In 2007, Energy XXI purchased its original interest in these properties from Pogo Producing Co. for nearly $28 per BOE proved and $76,000 per daily BOE, Perincheril estimates. In November 2009, it acquired additional interests in 30 shelf properties from Mitsui & Co. Ltd. for an implied transaction price of $17.80 per BOE proved including abandonment liabilities and $51,000 per BOE of daily output.

Although the assets are in shallow water, Raymond James & Associates analyst Darren Horowitz says the regulatory oversight for these fields has also increased following the Macondo oil spill incident earlier this year, and Exxon's asset sale may indicate its concerns about the new regulatory environment in the Gulf. For Exxon, however, the divestiture is minor and nonstrategic, he notes.

Pro forma the deal, Energy XXI would become the third-largest oil producer on the Gulf of Mexico shelf, with interests in seven of the top 11 oil fields on the shelf. Estimated proved plus probable reserves would increase 72% to 158.1 million BOE from 92.1 million BOE. Production increases to approximately 46,000 BOE per day, up more than 77% from the 25,900 BOE per day average in the most recent fiscal quarter ended Sept. 30, 2010.
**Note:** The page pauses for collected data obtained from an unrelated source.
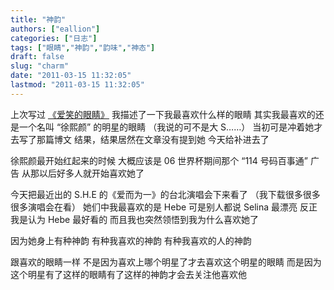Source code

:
 ```yaml
---
title: "神韵"
authors: ["eallion"]
categories: ["日志"]
tags: ["眼睛","神韵","韵味","神态"]
draft: false
slug: "charm"
date: "2011-03-15 11:32:05"
lastmod: "2011-03-15 11:32:05"
---
```


上次写过 [《爱笑的眼睛》](http://eallion.com/eyes)
我描述了一下我最喜欢什么样的眼睛
其实我最喜欢的还是一个名叫 “徐熙颜” 的明星的眼睛
（我说的可不是大 S……）
当初可是冲着她才去写了那篇博文
结果，结果居然在文章没有提到她
今天给补进去了

徐熙颜最开始红起来的时候
大概应该是 06 世界杯期间那个 “114 号码百事通” 广告
从那以后好多人就开始喜欢她了

今天把最近出的 S.H.E 的《爱而为一》的台北演唱会下来看了
（我下载很多很多很多演唱会在看）
她们中我最喜欢的是 Hebe
可是别人都说 Selina 最漂亮
反正我是认为 Hebe 最好看的
而且我也突然领悟到我为什么喜欢她了

因为她身上有种神韵
有种我喜欢的神韵
有种我喜欢的人的神韵

跟喜欢的眼睛一样
不是因为喜欢上哪个明星了才去喜欢这个明星的眼睛
而是因为这个明星有了这样的眼睛有了这样的神韵才会去关注他喜欢他
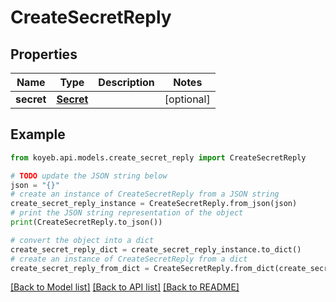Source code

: # CreateSecretReply


## Properties

Name | Type | Description | Notes
------------ | ------------- | ------------- | -------------
**secret** | [**Secret**](Secret.md) |  | [optional] 

## Example

```python
from koyeb.api.models.create_secret_reply import CreateSecretReply

# TODO update the JSON string below
json = "{}"
# create an instance of CreateSecretReply from a JSON string
create_secret_reply_instance = CreateSecretReply.from_json(json)
# print the JSON string representation of the object
print(CreateSecretReply.to_json())

# convert the object into a dict
create_secret_reply_dict = create_secret_reply_instance.to_dict()
# create an instance of CreateSecretReply from a dict
create_secret_reply_from_dict = CreateSecretReply.from_dict(create_secret_reply_dict)
```
[[Back to Model list]](../README.md#documentation-for-models) [[Back to API list]](../README.md#documentation-for-api-endpoints) [[Back to README]](../README.md)



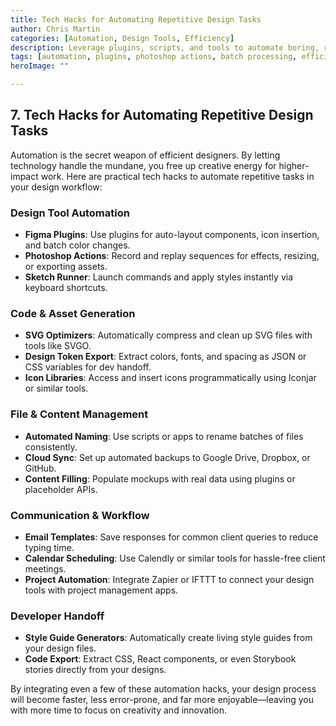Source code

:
 ```yaml
---
title: Tech Hacks for Automating Repetitive Design Tasks
author: Chris Martin
categories: [Automation, Design Tools, Efficiency]
description: Leverage plugins, scripts, and tools to automate boring, repetitive tasks and free up your time for creative work.
tags: [automation, plugins, photoshop actions, batch processing, efficiency]
heroImage: ""

---
```


## 7. Tech Hacks for Automating Repetitive Design Tasks

Automation is the secret weapon of efficient designers. By letting technology handle the mundane, you free up creative energy for higher-impact work. Here are practical tech hacks to automate repetitive tasks in your design workflow:

### Design Tool Automation

- **Figma Plugins**: Use plugins for auto-layout components, icon insertion, and batch color changes.
- **Photoshop Actions**: Record and replay sequences for effects, resizing, or exporting assets.
- **Sketch Runner**: Launch commands and apply styles instantly via keyboard shortcuts.

### Code & Asset Generation

- **SVG Optimizers**: Automatically compress and clean up SVG files with tools like SVGO.
- **Design Token Export**: Extract colors, fonts, and spacing as JSON or CSS variables for dev handoff.
- **Icon Libraries**: Access and insert icons programmatically using Iconjar or similar tools.

### File & Content Management

- **Automated Naming**: Use scripts or apps to rename batches of files consistently.
- **Cloud Sync**: Set up automated backups to Google Drive, Dropbox, or GitHub.
- **Content Filling**: Populate mockups with real data using plugins or placeholder APIs.

### Communication & Workflow

- **Email Templates**: Save responses for common client queries to reduce typing time.
- **Calendar Scheduling**: Use Calendly or similar tools for hassle-free client meetings.
- **Project Automation**: Integrate Zapier or IFTTT to connect your design tools with project management apps.

### Developer Handoff

- **Style Guide Generators**: Automatically create living style guides from your design files.
- **Code Export**: Extract CSS, React components, or even Storybook stories directly from your designs.

By integrating even a few of these automation hacks, your design process will become faster, less error-prone, and far more enjoyable—leaving you with more time to focus on creativity and innovation.

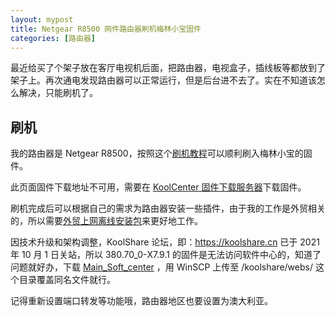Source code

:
 ```yaml
---
layout: mypost
title: Netgear R8500 网件路由器刷机梅林小宝固件
categories: [路由器]
---
```


最近给买了个架子放在客厅电视机后面，把路由器，电视盒子，插线板等都放到了架子上。再次通电发现路由器可以正常运行，但是后台进不去了。实在不知道该怎么解决，只能刷机了。

## 刷机

我的路由器是 Netgear R8500，按照这个[刷机教程](https://www.koolcenter.com/thread/139324)可以顺利刷入梅林小宝的固件。

此页面固件下载地址不可用，需要在 [KoolCenter 固件下载服务器](https://fw.koolcenter.com/KoolCenter_Merlin_Legacy_380/Netgear/R8500/X7.9.1/)下载固件。

刷机完成后可以根据自己的需求为路由器安装一些插件，由于我的工作是外贸相关的，所以需要[外贸上网离线安装包](https://github.com/hq450/fancyss_history_package/blob/master/legacy/fancyss_arm380/shadowsocks_4.2.2.tar.gz)来更好地工作。

因技术升级和架构调整，KoolShare 论坛，即：https://koolshare.cn 已于 2021 年 10 月 1 日关站，所以 380.70_0-X7.9.1 的固件是无法访问软件中心的，知道了问题就好办，下载 [Main_Soft_center](https://github.com/admans/admans.github.io/blob/main/file/Main_Soft_center.asp) ，用 WinSCP 上传至 /koolshare/webs/ 这个目录覆盖同名文件就行。

记得重新设置端口转发等功能哦，路由器地区也要设置为澳大利亚。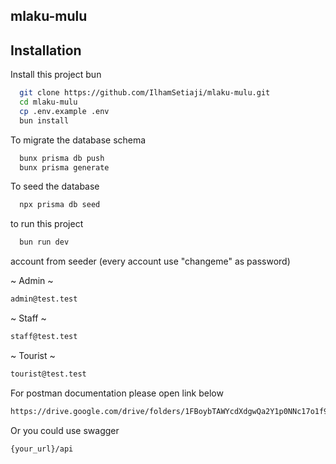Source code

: ## mlaku-mulu

## Installation

Install this project bun

```bash
  git clone https://github.com/IlhamSetiaji/mlaku-mulu.git
  cd mlaku-mulu
  cp .env.example .env
  bun install
```

To migrate the database schema

```bash
  bunx prisma db push
  bunx prisma generate
```

To seed the database

```bash
  npx prisma db seed
```

to run this project

```bash
  bun run dev
```

account from seeder (every account use "changeme" as password)

~ Admin ~
```bash
admin@test.test
```

~ Staff ~
```bash
staff@test.test
```

~ Tourist ~
```bash
tourist@test.test
```

For postman documentation please open link below
```bash
https://drive.google.com/drive/folders/1FBoybTAWYcdXdgwQa2Y1p0NNc17o1f9o?usp=sharing
```

Or you could use swagger
```bash
{your_url}/api
```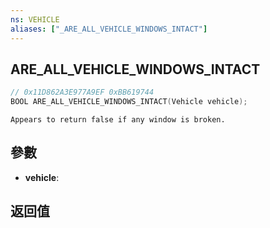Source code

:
 ```yaml
---
ns: VEHICLE
aliases: ["_ARE_ALL_VEHICLE_WINDOWS_INTACT"]
---
```

## ARE_ALL_VEHICLE_WINDOWS_INTACT

```c
// 0x11D862A3E977A9EF 0xBB619744
BOOL ARE_ALL_VEHICLE_WINDOWS_INTACT(Vehicle vehicle);
```

```
Appears to return false if any window is broken.  
```

## 參數
* **vehicle**: 

## 返回值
"Cash flow from these properties, combined with the excess cash already being generated by our existing asset base, should put us in a position to rapidly retire debt while funding accelerated development of the overall portfolio," says Ben Marchive, Energy XXI executive vice president of exploration and production.

Upside includes total proved probable and possible reserves of 68.1 million BOE (49% oil) with 196 drilling and recompletion opportunities.

Of the total purchase price, Energy XXI has allocated $698 million for proved reserves, $233 million for unproved reserves, $37 million for pipeline and gathering systems, and $44 million for land, seismic and other assets. It values proved reserves at $14 per BOE.

The transaction was funded through a combination of cash on hand, borrowings against the company's $700-million corporate revolver, as amended, and proceeds from a private placement by the company's operating subsidiary, Energy XXI Gulf Coast Inc., of $750 million of 9.25% senior unsecured notes due 2017. Actual funding requirements at closing totaled $1.01 billion, including the 10% deposit that had been placed in escrow.

Based on 46,000 BOE per day of pro forma total production (63% oil), Energy XXI has hedged 70%, 61% and 12% of oil production for 2011, 2012 and 2013, respectively.

The Oil & Gas Asset Clearinghouse is advisor to ExxonMobil.

Analysts at Tudor, Pickering, Holt & Co. Securities Inc. observe that "low-hanging fruit to drill" may offset relatively expensive metrics of $50,000 per flowing BOE and $15 per BOE for 2P reserves. Most sales in the Gulf have been deepwater focused ever the last three years, they note, but "within that period, the last four shelf deals went for $22 per BOE for proved reserves, so the Energy XXI/ExxonMobil deal is in-line at $20 per BOE."

The purchase price including assumed asset retirement obligations equates to $3.93 per billion cubic feet equivalent of proved reserves and $9,705 per flowing thousand cubic feet equivalent, according to analysts at Global Hunter Securities.

The deal closed Dec. 17. The effective date was Dec. 1.